Interest rate inertia was even more noteworthy on bank savings products and loan products. The average rate on the best CD rates available nationally, measured by the CD rate index, was unchanged on the week. Of the five maturities measured in the weekly index, only the six month rates displayed a rate change and climbed five basis points to end the week at 0.870%. The other four maturities saw no weekly change on the top performing accounts.

Bank money market rates and savings accounts rates lost ground this week.  Rates dipped modestly for new savers on these variable rate instruments.  The average rate on the top ten highest money market and savings rates fell to 1.055% from 1.060% at the start of the week.

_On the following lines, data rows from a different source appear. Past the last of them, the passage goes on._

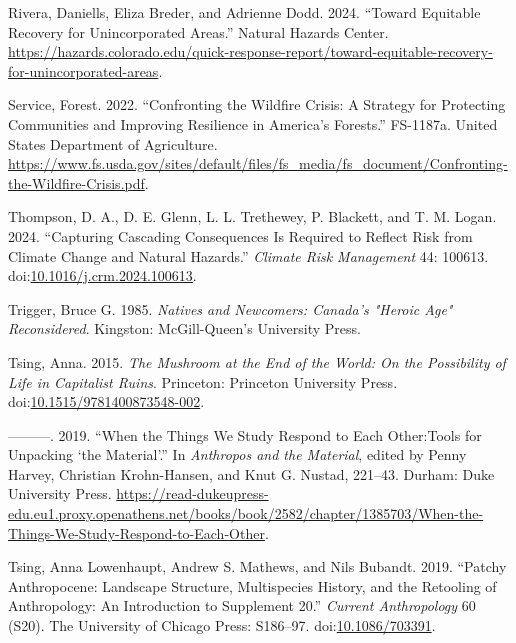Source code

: \documentclass[
]{article}
\newlength{\cslhangindent}
\newenvironment{CSLReferences}[2] %
 {\begin{list}{}{%
  \setlength{\itemindent}{0pt}
  \setlength{\leftmargin}{0pt}
  \setlength{\parsep}{0pt}
  \ifodd #1
   \setlength{\leftmargin}{\cslhangindent}
   \setlength{\itemindent}{-1\cslhangindent}
  \fi
  \setlength{\itemsep}{#2\baselineskip}}}
 {\end{list}}
\begin{document}
\begin{CSLReferences}{1}{0}
Rivera, Daniells, Eliza Breder, and Adrienne Dodd. 2024. {``Toward {Equitable Recovery} for {Unincorporated Areas}.''} Natural Hazards Center. \url{https://hazards.colorado.edu/quick-response-report/toward-equitable-recovery-for-unincorporated-areas}.

Service, Forest. 2022. {``Confronting the {Wildfire Crisis}: {A Strategy} for {Protecting Communities} and {Improving Resilience} in {America}'s {Forests}.''} FS-1187a. United States Department of Agriculture. \url{https://www.fs.usda.gov/sites/default/files/fs_media/fs_document/Confronting-the-Wildfire-Crisis.pdf}.

Thompson, D. A., D. E. Glenn, L. L. Trethewey, P. Blackett, and T. M. Logan. 2024. {``Capturing Cascading Consequences Is Required to Reflect Risk from Climate Change and Natural Hazards.''} \emph{Climate Risk Management} 44: 100613. doi:\href{https://doi.org/10.1016/j.crm.2024.100613}{10.1016/j.crm.2024.100613}.

Trigger, Bruce G. 1985. \emph{Natives and Newcomers: {Canada}'s "{Heroic Age}" Reconsidered}. Kingston: McGill-Queen's University Press.

Tsing, Anna. 2015. \emph{The {Mushroom} at the {End} of the {World}: {On} the {Possibility} of {Life} in {Capitalist Ruins}}. Princeton: Princeton University Press. doi:\href{https://doi.org/10.1515/9781400873548-002}{10.1515/9781400873548-002}.

---------. 2019. {``When the {Things We Study Respond} to {Each Other}:{Tools} for {Unpacking} {`the {Material}'}.''} In \emph{Anthropos and the {Material}}, edited by Penny Harvey, Christian Krohn-Hansen, and Knut G. Nustad, 221--43. Durham: Duke University Press. \url{https://read-dukeupress-edu.eu1.proxy.openathens.net/books/book/2582/chapter/1385703/When-the-Things-We-Study-Respond-to-Each-Other}.

Tsing, Anna Lowenhaupt, Andrew S. Mathews, and Nils Bubandt. 2019. {``Patchy {Anthropocene}: {Landscape Structure}, {Multispecies History}, and the {Retooling} of {Anthropology}: {An Introduction} to {Supplement} 20.''} \emph{Current Anthropology} 60 (S20). The University of Chicago Press: S186--97. doi:\href{https://doi.org/10.1086/703391}{10.1086/703391}.


\end{CSLReferences}
\end{document}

Mortgage rates are now a little more costly for borrowers but the increase in costs, rates and points, was quite mild in light of the week’s events.  The average 30 year fixed rate mortgage coming from the nation’s leading bank mortgage lenders was up just over two basis points, moving up to 4.066% from 4.047% in the previous week.  Mortgage rate changes after the Fed decision will be almost undetectable for most borrowers.

FHA mortgage rates and jumbo mortgage rates climbed by amounts that were mostly in line with conforming rate changes.  The average jumbo mortgage rate moved up to 3.824% from 3.778%.  FHA rates barely budged with an increase to 3.820% from 3.813% the week earlier.

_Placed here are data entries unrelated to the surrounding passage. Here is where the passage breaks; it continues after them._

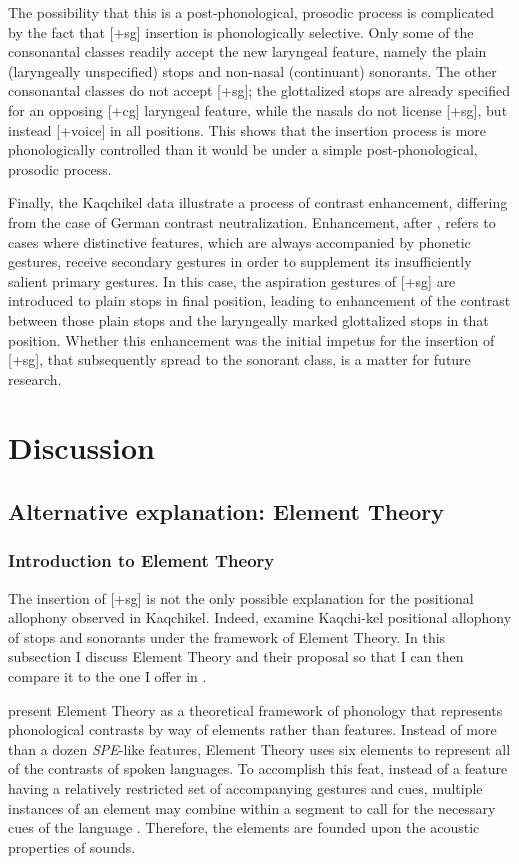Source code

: \documentclass[output=paper,colorlinks,citecolor=brown]{langscibook}
\begin{document}
The possibility that this is a post-phonological, prosodic process is complicated by the fact that [+sg] insertion is phonologically selective. Only some of the consonantal classes readily accept the new laryngeal feature, namely the plain (laryngeally unspecified) stops and non-nasal (continuant) sonorants. The other consonantal classes do not accept [+sg]; the glottalized stops are already specified for an opposing [+cg] laryngeal feature, while the nasals do not license [+sg], but instead [+voice] in all positions. This shows that the insertion process is more phonologically controlled than it would be under a simple post-phonological, prosodic process.

Finally, the Kaqchikel data illustrate a process of contrast enhancement, differing from the case of German contrast neutralization. Enhancement, after \citet{keyser_stevens_2006}, refers to cases where distinctive features, which are always accompanied by phonetic gestures, receive secondary gestures in order to supplement its insufficiently salient primary gestures. In this case, the aspiration gestures of [+sg] are introduced to plain stops in final position, leading to enhancement of the contrast between those plain stops and the laryngeally marked glottalized stops in that position. Whether this enhancement was the initial impetus for the insertion of [+sg], that subsequently spread to the sonorant class, is a matter for future research.

\section{Discussion}\label{Discussion}
\subsection{Alternative explanation: Element Theory}\label{Alternative explanation: Element Theory}
\subsubsection{Introduction to Element Theory}
The insertion of [+sg] is not the only possible explanation for the positional allophony observed in Kaqchikel. Indeed, \citet{nasukawa_backley_2018} examine Kaqchi-kel positional allophony of stops and sonorants under the framework of Element Theory. In this subsection I discuss Element Theory and their proposal so that I can then compare it to the one I offer in .

\citet{harris_lindsay_1995} present Element Theory as a theoretical framework of phonology that represents phonological contrasts by way of elements rather than features. Instead of more than a dozen \emph{SPE}-like features, Element Theory uses six elements to represent all of the contrasts of spoken languages. To accomplish this feat, instead of a feature having a relatively restricted set of accompanying gestures and cues, multiple instances of an element may combine within a segment to call for the necessary cues of the language \citep{nasukawa_backley_2018}. Therefore, the elements are founded upon the acoustic properties of sounds.
\end{document}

Bank rates market recap for December 21, 2015:

CD interest rates:
Composite CD interest rate index 1.243 percent (unchanged
3 month CD rates 0.436 percent (unchanged)
6 month CD rates 0.870 percent (up 0.05%)
1 year CD rates 1.250 percent (unchanged)
2 year CD rates 1.427 percent (unchanged)
5 year CD rates 2.234 percent (unchanged)

Money market and savings account rates:
Bank money market rates and savings account rates 1.055 percent (down 0.005%)

Mortgage rates:
30 year mortgage rates 4.066 percent (up 0.019%)
15 year mortgage rates 3.402 percent (up 0.039%)
20 year mortgage rates 3.813 percent (unchanged)
30 year jumbo mortgage rates 3.824 percent (down 0.046%)
30 year FHA mortgage rates 3.820 percent (down 0.007%)

Credit card rates:
Credit card rates for new credit card offers 13.89 percent (unchanged)

US Treasury rates:
Six month Treasury rate 0.47 percent (down 0.05%)
One year Treasury rate 0.67 percent (down 0.01%)
Two year Treasury rate 0.97 percent (up 0.09%)
Five year Treasury rate 1.67 percent (up 0.11%)
Ten year Treasury rate 2.19 percent (up 0.06%)

All bank savings rates and lending rates are based on surveys conducted by at the close of December 18, 2015 with all of the interest rates obtained directly from the banks within the survey.  Treasury rates are obtained directly from the Department of the Treasury.